== Task inputs

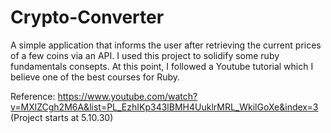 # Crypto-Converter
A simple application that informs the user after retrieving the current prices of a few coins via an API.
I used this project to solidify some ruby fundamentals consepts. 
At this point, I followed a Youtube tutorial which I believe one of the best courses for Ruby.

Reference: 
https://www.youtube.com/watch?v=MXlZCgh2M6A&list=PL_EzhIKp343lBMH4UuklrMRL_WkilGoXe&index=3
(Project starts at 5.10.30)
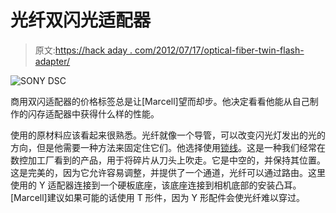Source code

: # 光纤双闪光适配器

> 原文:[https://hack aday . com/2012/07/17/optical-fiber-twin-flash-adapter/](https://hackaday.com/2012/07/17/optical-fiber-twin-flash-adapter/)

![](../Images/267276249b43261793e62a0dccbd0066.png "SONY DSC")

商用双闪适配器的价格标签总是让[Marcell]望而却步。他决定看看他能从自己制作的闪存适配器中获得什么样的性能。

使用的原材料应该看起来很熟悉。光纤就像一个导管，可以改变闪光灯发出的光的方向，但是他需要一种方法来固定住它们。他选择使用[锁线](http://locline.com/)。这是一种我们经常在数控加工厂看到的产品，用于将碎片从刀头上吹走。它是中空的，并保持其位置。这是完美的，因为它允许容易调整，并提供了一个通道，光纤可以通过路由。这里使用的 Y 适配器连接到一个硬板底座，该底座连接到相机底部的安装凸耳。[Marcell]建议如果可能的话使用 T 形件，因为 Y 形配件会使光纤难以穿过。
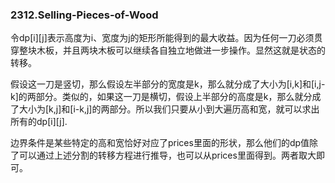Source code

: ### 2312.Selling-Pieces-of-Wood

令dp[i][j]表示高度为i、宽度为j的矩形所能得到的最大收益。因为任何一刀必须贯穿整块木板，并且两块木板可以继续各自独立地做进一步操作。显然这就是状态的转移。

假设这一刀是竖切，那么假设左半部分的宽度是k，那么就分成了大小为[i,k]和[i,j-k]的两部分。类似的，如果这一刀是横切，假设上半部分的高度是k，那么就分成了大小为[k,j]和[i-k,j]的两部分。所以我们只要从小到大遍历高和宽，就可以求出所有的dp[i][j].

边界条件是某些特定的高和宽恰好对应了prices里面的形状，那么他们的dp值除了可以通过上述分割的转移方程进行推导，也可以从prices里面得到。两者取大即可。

====
== Task inputs

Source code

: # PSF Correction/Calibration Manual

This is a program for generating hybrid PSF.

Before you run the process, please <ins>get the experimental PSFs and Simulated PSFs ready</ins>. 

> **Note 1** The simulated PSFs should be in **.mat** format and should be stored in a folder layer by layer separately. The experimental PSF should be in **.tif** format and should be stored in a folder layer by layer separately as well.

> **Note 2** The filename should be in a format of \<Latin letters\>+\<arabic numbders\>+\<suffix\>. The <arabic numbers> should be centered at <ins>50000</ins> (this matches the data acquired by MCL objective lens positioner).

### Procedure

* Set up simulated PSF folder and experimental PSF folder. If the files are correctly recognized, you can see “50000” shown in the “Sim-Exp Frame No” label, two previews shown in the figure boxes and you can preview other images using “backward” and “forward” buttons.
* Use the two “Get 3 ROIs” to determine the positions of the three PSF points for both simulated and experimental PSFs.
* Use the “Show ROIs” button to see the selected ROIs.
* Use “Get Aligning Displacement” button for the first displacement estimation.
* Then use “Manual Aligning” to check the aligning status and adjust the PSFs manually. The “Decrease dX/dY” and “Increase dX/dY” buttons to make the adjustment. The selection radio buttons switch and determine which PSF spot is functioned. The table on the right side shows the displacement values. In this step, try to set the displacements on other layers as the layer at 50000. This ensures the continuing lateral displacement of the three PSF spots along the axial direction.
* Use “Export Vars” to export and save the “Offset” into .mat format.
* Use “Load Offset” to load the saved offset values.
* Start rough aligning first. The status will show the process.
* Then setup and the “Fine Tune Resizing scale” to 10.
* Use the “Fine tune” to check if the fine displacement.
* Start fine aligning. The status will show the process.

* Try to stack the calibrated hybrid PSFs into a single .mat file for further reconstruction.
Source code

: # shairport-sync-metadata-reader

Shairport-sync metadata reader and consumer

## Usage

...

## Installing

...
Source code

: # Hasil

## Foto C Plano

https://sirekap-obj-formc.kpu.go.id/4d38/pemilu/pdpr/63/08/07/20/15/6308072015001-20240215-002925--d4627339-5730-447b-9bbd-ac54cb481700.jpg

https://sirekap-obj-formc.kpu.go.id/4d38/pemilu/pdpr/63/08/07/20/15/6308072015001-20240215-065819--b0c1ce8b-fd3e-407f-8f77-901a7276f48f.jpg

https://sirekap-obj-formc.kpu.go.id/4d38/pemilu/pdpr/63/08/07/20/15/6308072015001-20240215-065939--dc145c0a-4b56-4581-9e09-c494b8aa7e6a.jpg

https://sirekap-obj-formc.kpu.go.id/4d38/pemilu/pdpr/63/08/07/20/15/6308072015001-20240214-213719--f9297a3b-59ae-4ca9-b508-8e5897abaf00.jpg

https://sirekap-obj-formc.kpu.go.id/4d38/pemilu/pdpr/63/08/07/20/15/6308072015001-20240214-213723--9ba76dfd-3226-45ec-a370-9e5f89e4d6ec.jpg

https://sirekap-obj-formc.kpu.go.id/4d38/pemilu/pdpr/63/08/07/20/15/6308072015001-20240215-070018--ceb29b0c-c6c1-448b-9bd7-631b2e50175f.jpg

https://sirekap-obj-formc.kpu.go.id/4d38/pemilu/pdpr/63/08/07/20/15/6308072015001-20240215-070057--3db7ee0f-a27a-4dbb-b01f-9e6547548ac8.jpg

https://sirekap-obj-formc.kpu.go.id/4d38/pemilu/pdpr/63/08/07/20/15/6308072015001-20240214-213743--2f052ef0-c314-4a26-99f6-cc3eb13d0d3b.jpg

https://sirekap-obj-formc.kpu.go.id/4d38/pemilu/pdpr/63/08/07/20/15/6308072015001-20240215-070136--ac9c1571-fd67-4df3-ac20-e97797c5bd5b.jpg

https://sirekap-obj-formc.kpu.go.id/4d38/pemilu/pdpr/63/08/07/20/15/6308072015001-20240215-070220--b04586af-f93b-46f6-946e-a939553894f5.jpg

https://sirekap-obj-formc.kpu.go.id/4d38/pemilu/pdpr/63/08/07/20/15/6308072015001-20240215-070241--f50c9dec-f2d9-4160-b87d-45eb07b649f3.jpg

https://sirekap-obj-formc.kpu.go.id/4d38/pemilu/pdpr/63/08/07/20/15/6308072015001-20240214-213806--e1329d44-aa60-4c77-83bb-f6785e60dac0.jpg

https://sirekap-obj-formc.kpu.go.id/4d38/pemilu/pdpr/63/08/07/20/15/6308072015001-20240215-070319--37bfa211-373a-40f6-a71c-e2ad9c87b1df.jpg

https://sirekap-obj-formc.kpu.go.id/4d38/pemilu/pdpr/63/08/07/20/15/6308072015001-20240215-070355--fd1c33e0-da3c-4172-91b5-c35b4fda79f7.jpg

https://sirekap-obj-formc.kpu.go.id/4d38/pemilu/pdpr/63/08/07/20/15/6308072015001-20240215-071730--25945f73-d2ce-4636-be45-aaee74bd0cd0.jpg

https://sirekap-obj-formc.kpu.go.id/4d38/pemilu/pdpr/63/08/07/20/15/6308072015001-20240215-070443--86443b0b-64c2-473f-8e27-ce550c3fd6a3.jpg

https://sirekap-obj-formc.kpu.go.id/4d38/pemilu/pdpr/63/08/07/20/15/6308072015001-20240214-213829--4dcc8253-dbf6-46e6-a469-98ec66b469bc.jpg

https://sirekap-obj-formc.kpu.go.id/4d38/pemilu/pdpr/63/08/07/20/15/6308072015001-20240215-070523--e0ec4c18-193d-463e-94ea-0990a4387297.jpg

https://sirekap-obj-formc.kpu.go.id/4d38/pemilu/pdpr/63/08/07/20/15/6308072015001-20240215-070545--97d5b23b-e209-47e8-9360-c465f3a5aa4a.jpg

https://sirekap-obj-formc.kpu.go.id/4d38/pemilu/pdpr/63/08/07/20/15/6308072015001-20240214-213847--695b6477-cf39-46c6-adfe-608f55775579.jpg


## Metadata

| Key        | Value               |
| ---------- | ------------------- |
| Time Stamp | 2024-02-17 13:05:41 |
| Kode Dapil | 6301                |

====
== Task inputs

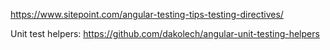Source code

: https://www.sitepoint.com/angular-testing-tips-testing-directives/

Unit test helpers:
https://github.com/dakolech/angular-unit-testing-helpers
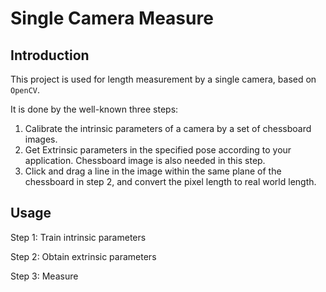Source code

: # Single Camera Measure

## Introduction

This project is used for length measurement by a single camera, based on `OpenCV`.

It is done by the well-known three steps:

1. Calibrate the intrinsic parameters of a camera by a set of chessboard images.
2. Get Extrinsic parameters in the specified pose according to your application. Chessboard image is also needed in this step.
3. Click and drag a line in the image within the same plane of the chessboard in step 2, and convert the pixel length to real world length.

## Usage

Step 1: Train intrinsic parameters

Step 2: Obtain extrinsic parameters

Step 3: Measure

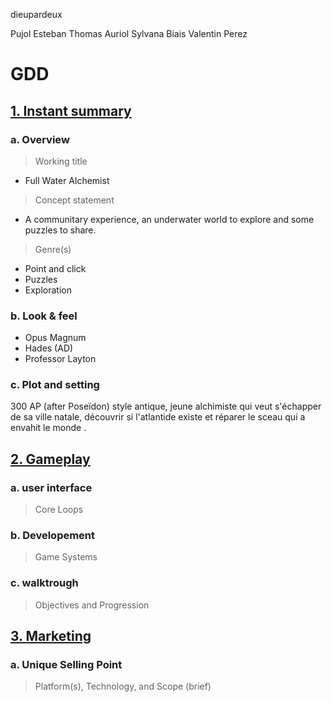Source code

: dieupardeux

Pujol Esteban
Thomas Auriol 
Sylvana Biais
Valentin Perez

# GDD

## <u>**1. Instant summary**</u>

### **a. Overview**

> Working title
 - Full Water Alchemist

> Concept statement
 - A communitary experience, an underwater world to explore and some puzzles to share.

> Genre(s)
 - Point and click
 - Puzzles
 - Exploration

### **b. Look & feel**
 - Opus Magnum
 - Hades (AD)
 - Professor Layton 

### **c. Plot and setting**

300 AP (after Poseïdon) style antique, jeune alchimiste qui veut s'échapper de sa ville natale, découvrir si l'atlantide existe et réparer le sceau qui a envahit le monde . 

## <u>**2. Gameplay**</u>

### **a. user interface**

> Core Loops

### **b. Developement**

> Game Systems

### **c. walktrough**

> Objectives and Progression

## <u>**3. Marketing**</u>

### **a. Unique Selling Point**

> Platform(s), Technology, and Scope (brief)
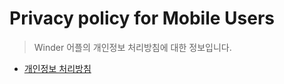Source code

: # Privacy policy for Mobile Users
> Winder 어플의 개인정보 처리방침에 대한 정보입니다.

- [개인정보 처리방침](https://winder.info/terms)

====

* What needs to be done: Repeat the lines above exactly, beginning with the one containing "(Project starts at 5.10.30)" and finishing with the one containing "边界条件是某些特定的高和宽恰". No pictures belong in the copy.

* Response box:
(Project starts at 5.10.30)
Source code

: # 光纤双闪光适配器

> 原文:[https://hack aday . com/2012/07/17/optical-fiber-twin-flash-adapter/](https://hackaday.com/2012/07/17/optical-fiber-twin-flash-adapter/)

![](../Images/267276249b43261793e62a0dccbd0066.png "SONY DSC")

商用双闪适配器的价格标签总是让[Marcell]望而却步。他决定看看他能从自己制作的闪存适配器中获得什么样的性能。

使用的原材料应该看起来很熟悉。光纤就像一个导管，可以改变闪光灯发出的光的方向，但是他需要一种方法来固定住它们。他选择使用[锁线](http://locline.com/)。这是一种我们经常在数控加工厂看到的产品，用于将碎片从刀头上吹走。它是中空的，并保持其位置。这是完美的，因为它允许容易调整，并提供了一个通道，光纤可以通过路由。这里使用的 Y 适配器连接到一个硬板底座，该底座连接到相机底部的安装凸耳。[Marcell]建议如果可能的话使用 T 形件，因为 Y 形配件会使光纤难以穿过。
Source code

: ### 2312.Selling-Pieces-of-Wood

令dp[i][j]表示高度为i、宽度为j的矩形所能得到的最大收益。因为任何一刀必须贯穿整块木板，并且两块木板可以继续各自独立地做进一步操作。显然这就是状态的转移。

假设这一刀是竖切，那么假设左半部分的宽度是k，那么就分成了大小为[i,k]和[i,j-k]的两部分。类似的，如果这一刀是横切，假设上半部分的高度是k，那么就分成了大小为[k,j]和[i-k,j]的两部分。所以我们只要从小到大遍历高和宽，就可以求出所有的dp[i][j].

边界条件是某些特定的高和宽恰好对应了prices里面的形状，那么他们的dp值除了可以通过上述分割的转移方程进行推导，也可以从prices里面得到。两者取大即可。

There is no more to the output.